荒唐無稽・ご都合主義な箇所が見え隠れするのはよくよく承知の上で、それでもこの評価にしたい。
Master

**ネタバレ注意**
映画を見終った人むけのレビューです。

これ以降の文章には映画の内容に関する重要な情報が書かれています。
まだ映画を見ていない人がみると映画の面白さを損なうことがありますのでご注意下さい。

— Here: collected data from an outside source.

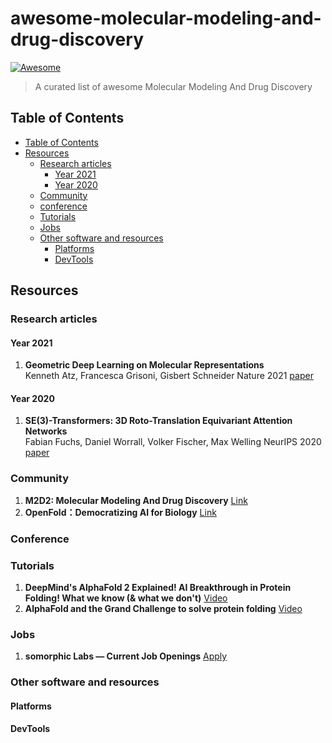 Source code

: # awesome-molecular-modeling-and-drug-discovery
[![Awesome](https://cdn.combinatronics.com/sindresorhus/awesome/d7305f38d29fed78fa85652e3a63e154dd8e8829/media/badge.svg)](https://github.com/sindresorhus/awesome)

> A curated list of awesome Molecular Modeling And Drug Discovery
## Table of Contents
<!-- TOC depthFrom:2 depthTo:6 withLinks:1 updateOnSave:1 orderedList:0 -->

- [Table of Contents](#table-of-contents)
- [Resources](#resources)
	- [Research articles](#research-articles)
		- [Year 2021](#year-2021)
		- [Year 2020](#year-2020)
	- [Community](#community)
	- [conference](#conference)
	- [Tutorials](#tutorials)
	- [Jobs](#jobs)
	- [Other software and resources](#other-software-and-resources)
		- [Platforms](#platforms)
		- [DevTools](#devtools)

<!-- /TOC -->
## Resources 

### Research articles

#### Year 2021
1. **Geometric Deep Learning on Molecular Representations**  
Kenneth Atz, Francesca Grisoni, Gisbert Schneider Nature 2021 [paper](https://www.nature.com/articles/s42256-021-00418-8)

#### Year 2020
1. **SE(3)-Transformers: 3D Roto-Translation Equivariant Attention Networks**  
Fabian Fuchs, Daniel Worrall, Volker Fischer, Max Welling NeurIPS 2020 [paper](https://proceedings.neurips.cc//paper/2020/hash/15231a7ce4ba789d13b722cc5c955834-Abstract.html)

### Community
1. **M2D2: Molecular Modeling And Drug Discovery** [Link](https://valence-discovery.github.io/M2D2-meetings/index.html)
2. **OpenFold：Democratizing AI for Biology** [Link](https://openfold.io/#whatis)
### Conference

### Tutorials
1. **DeepMind's AlphaFold 2 Explained! AI Breakthrough in Protein Folding! What we know (& what we don't)** [Video](https://www.youtube.com/watch?v=B9PL__gVxLI&ab_channel=YannicKilcher)
2. **AlphaFold and the Grand Challenge to solve protein folding** [Video](https://www.youtube.com/watch?v=nGVFbPKrRWQ&t=3s&ab_channel=ArxivInsights)
### Jobs
1. **somorphic Labs — Current Job Openings** [Apply](https://www.isomorphiclabs.com/join)
### Other software and resources

#### Platforms

#### DevTools
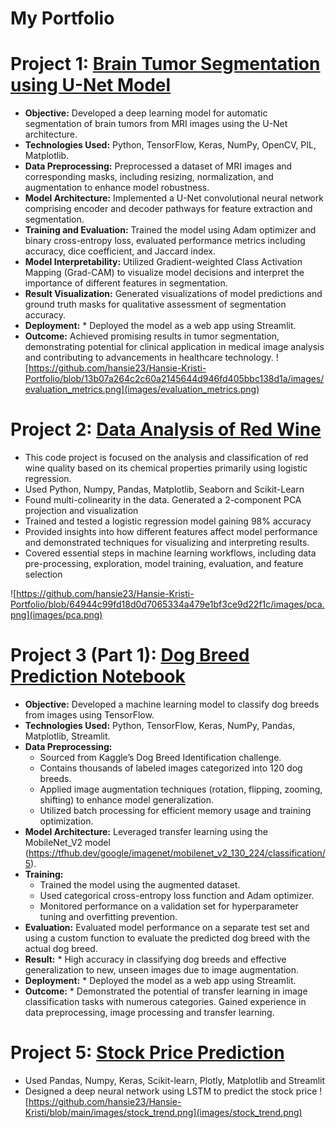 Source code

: # **My Portfolio**

# Project 1: [Brain Tumor Segmentation using U-Net Model](https://hansie23-brain-tumor-segmentation.hf.space)
* **Objective:** Developed a deep learning model for automatic segmentation of brain tumors from MRI images using the U-Net architecture.
* **Technologies Used:** Python, TensorFlow, Keras, NumPy, OpenCV, PIL, Matplotlib.
* **Data Preprocessing:** Preprocessed a dataset of MRI images and corresponding masks, including resizing, normalization, and augmentation to enhance model robustness.
* **Model Architecture:** Implemented a U-Net convolutional neural network comprising encoder and decoder pathways for feature extraction and segmentation.
* **Training and Evaluation:** Trained the model using Adam optimizer and binary cross-entropy loss, evaluated performance metrics including accuracy, dice coefficient, and Jaccard index.
* **Model Interpretability:** Utilized Gradient-weighted Class Activation Mapping (Grad-CAM) to visualize model decisions and interpret the importance of different features in segmentation.
* **Result Visualization:** Generated visualizations of model predictions and ground truth masks for qualitative assessment of segmentation accuracy.
* **Deployment:** * Deployed the model as a web app using Streamlit.
* **Outcome:** Achieved promising results in tumor segmentation, demonstrating potential for clinical application in medical image analysis and contributing to advancements in healthcare technology.
![https://github.com/hansie23/Hansie-Kristi-Portfolio/blob/13b07a264c2c60a2145644d946fd405bbc138d1a/images/evaluation_metrics.png](images/evaluation_metrics.png)

# Project 2: [Data Analysis of Red Wine](https://github.com/hansie23/data-analysis-of-red-wine)
* This code project is focused on the analysis and classification of red wine quality based on its chemical properties primarily using logistic regression.
* Used Python, Numpy, Pandas, Matplotlib, Seaborn and Scikit-Learn
* Found multi-colinearity in the data. Generated a 2-component PCA projection and visualization
* Trained and tested a logistic regression model gaining 98% accuracy
* Provided insights into how different features affect model performance and demonstrated techniques for visualizing and interpreting results.
* Covered essential steps in machine learning workflows, including data pre-processing, exploration, model training, evaluation, and feature selection

![https://github.com/hansie23/Hansie-Kristi-Portfolio/blob/64944c99fd18d0d7065334a479e1bf3ce9d22f1c/images/pca.png](images/pca.png)

# Project 3 (Part 1): [Dog Breed Prediction Notebook](https://hansie23-dog-breed-classifier.hf.space)
* **Objective:** Developed a machine learning model to classify dog breeds from images using TensorFlow.
* **Technologies Used:** Python, TensorFlow, Keras, NumPy, Pandas, Matplotlib, Streamlit.
* **Data Preprocessing:**
  * Sourced from Kaggle’s Dog Breed Identification challenge.
  * Contains thousands of labeled images categorized into 120 dog breeds.
  * Applied image augmentation techniques (rotation, flipping, zooming, shifting) to enhance model generalization.
  * Utilized batch processing for efficient memory usage and training optimization.
* **Model Architecture:** Leveraged transfer learning using the MobileNet_V2 model (https://tfhub.dev/google/imagenet/mobilenet_v2_130_224/classification/5).
* **Training:** 
  * Trained the model using the augmented dataset.
  * Used categorical cross-entropy loss function and Adam optimizer.
  * Monitored performance on a validation set for hyperparameter tuning and overfitting prevention.
* **Evaluation:** Evaluated model performance on a separate test set and using a custom function to evaluate the predicted dog breed with the actual dog breed.
* **Result:** * High accuracy in classifying dog breeds and effective generalization to new, unseen images due to image augmentation.
* **Deployment:** * Deployed the model as a web app using Streamlit.
* **Outcome:** * Demonstrated the potential of transfer learning in image classification tasks with numerous categories. Gained experience in data preprocessing, image processing and transfer learning.


# Project 5: [Stock Price Prediction](https://github.com/hansie23/stock-prediction)
* Used Pandas, Numpy, Keras, Scikit-learn, Plotly, Matplotlib and Streamlit
* Designed a deep neural network using LSTM to predict the stock price
![https://github.com/hansie23/Hansie-Kristi/blob/main/images/stock_trend.png](images/stock_trend.png)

前半では韮崎(菅原文太)の話へのかかわらせ方が都合が良すぎるし、後半ではおおかみとなった雨(西井幸人)と雪(黒木華)を屋内でケンカさせてしまっては家の破損状態やら両者(特に雪)の怪我の状況から、異常事態なのが周りの人たちに悟られてしまう可能性が高すぎるにもかかわらず、そこをさらっと流してしまうのは疑問に思わなくはない。

だが、それ以上に「良い」シーンが多い。草平(平岡拓真)に怪我を負わせてしまった雪が車中で花(宮崎あおい)に謝るシーンや、「先生」の後を継ぐことを決意して完全な狼の姿になった雨を前に花が「まだ、何もしてあげてないのに」と告げた時、雨が(狼なので)表情だけでその言葉を否定するシーンはたまらなく愛おしい。草平が「知ってたよ」と雪に告げるところも良かったなぁ。

それまでに何気なく提示される普段の生活のシーンが漏れなく生きているからこそ、こういった部分で一気に感情が揺さぶられる。細田守監督の手腕はやはり素晴らしい。

とにかく良い作品を観た。その充実感は久しぶりであった。